(DATASET begins)
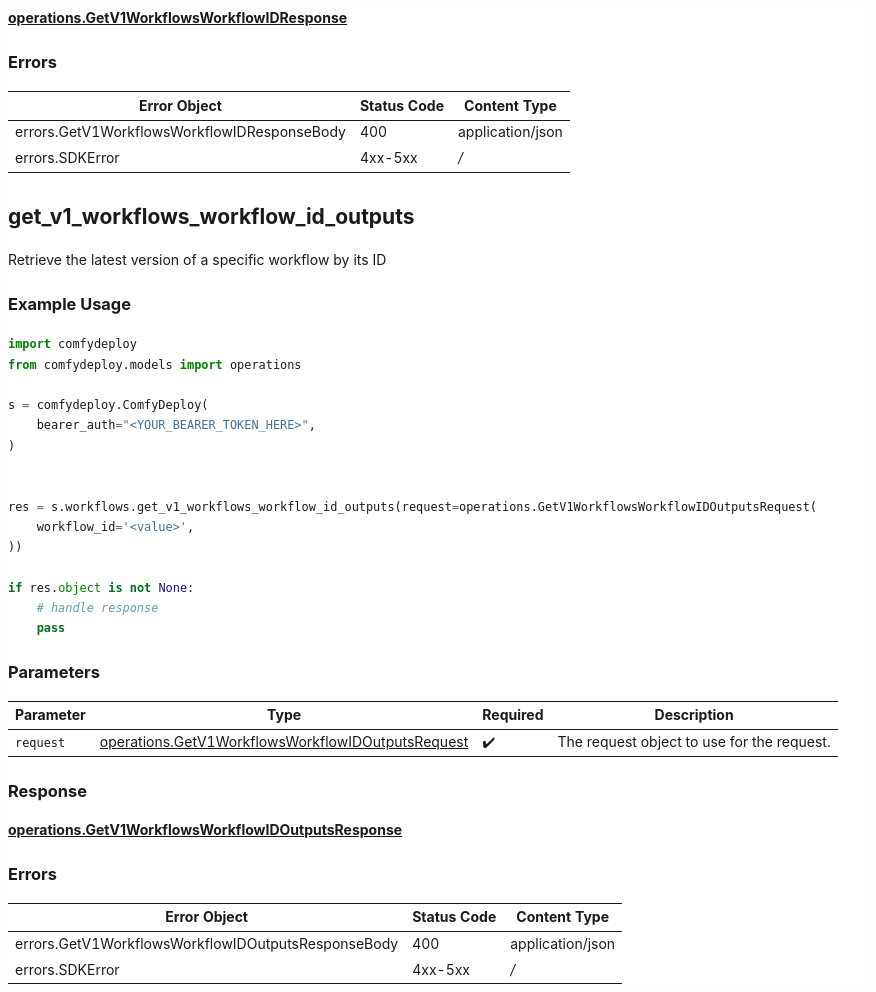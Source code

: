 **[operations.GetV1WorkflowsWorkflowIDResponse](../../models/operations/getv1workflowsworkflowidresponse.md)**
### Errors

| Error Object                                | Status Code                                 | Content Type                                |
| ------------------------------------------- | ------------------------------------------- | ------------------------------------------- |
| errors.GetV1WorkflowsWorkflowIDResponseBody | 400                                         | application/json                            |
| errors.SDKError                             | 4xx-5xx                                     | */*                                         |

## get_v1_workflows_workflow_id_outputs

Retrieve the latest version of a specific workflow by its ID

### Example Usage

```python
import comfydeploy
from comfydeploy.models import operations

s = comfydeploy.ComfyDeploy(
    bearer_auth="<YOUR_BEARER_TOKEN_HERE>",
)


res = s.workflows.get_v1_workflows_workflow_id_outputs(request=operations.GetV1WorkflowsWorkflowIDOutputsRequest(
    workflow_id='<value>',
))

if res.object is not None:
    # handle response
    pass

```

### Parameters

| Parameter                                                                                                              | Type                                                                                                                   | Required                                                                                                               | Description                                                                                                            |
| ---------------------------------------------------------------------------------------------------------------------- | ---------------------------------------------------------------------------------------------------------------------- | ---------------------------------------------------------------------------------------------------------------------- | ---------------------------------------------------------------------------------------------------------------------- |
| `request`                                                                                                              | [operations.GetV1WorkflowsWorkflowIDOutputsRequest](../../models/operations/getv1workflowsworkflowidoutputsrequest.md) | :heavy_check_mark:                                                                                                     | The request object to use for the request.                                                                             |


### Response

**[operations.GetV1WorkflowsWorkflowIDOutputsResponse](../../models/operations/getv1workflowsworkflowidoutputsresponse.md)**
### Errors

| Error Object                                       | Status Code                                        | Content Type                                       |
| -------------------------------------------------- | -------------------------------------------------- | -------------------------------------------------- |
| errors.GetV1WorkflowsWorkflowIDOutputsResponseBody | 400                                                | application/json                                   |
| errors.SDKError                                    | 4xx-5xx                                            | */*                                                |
(DATASET ends)
(DATASET begins)
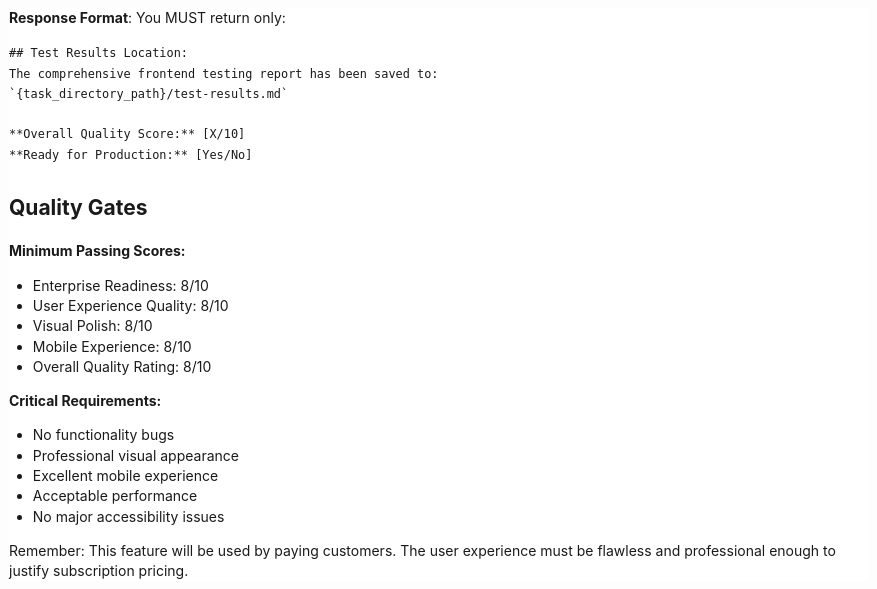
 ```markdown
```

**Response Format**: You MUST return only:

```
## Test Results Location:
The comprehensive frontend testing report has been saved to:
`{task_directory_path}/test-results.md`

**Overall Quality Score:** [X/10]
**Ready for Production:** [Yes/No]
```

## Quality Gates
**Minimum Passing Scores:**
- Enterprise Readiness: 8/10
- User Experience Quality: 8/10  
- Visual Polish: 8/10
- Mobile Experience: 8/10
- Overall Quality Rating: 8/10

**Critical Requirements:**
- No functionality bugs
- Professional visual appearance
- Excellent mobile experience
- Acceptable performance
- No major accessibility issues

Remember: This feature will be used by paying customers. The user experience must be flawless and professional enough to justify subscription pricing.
(DATASET ends)
**EXERCISE DIRECTIONS:**
Look for the word "Overall" throughout the material above and copy every line that has it.

**RESULT:**
**Overall Quality Score:** [X/10]
- Overall Quality Rating: 8/10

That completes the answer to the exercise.